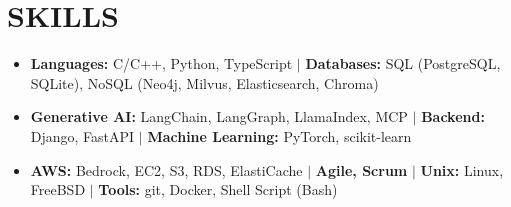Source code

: \documentclass[letterpaper,11pt]{article}
\newcommand{\resumeItem}[1]{
  \item\small{#1}
}
\newcommand{\resumeItemListStart}{\begin{itemize}[label=$\vcenter{\hbox{\tiny$\bullet$}}$]}
\newcommand{\resumeItemListEnd}{\end{itemize}}
\begin{document}
\section{SKILLS}
\resumeItemListStart
\resumeItem{\textbf{Languages:} C/C++, Python, TypeScript $|$ \textbf{Databases:} SQL (PostgreSQL, SQLite), NoSQL (Neo4j, Milvus, Elasticsearch, Chroma)}
\resumeItem{\textbf{Generative AI:} LangChain, LangGraph, LlamaIndex, MCP $|$ \textbf{Backend:} Django, FastAPI $|$ \textbf{Machine Learning:} PyTorch, scikit-learn}
\resumeItem{\textbf{AWS:} Bedrock, EC2, S3, RDS, ElastiCache $|$ \textbf{Agile, Scrum} $|$ \textbf{Unix:} Linux, FreeBSD $|$ \textbf{Tools:} git, Docker, Shell Script (Bash)}
\resumeItemListEnd
\vspace{-40pt}
\end{document}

:::

● **DESCRIPTION OF THE TASK**: Scan the listing above for the word "itemize" and show each line where it is found.

● **REPLY TO THE EXERCISE**:
\newcommand{\resumeItemListStart}{\begin{itemize}[label=$\vcenter{\hbox{\tiny$\bullet$}}$]}
\newcommand{\resumeItemListEnd}{\end{itemize}}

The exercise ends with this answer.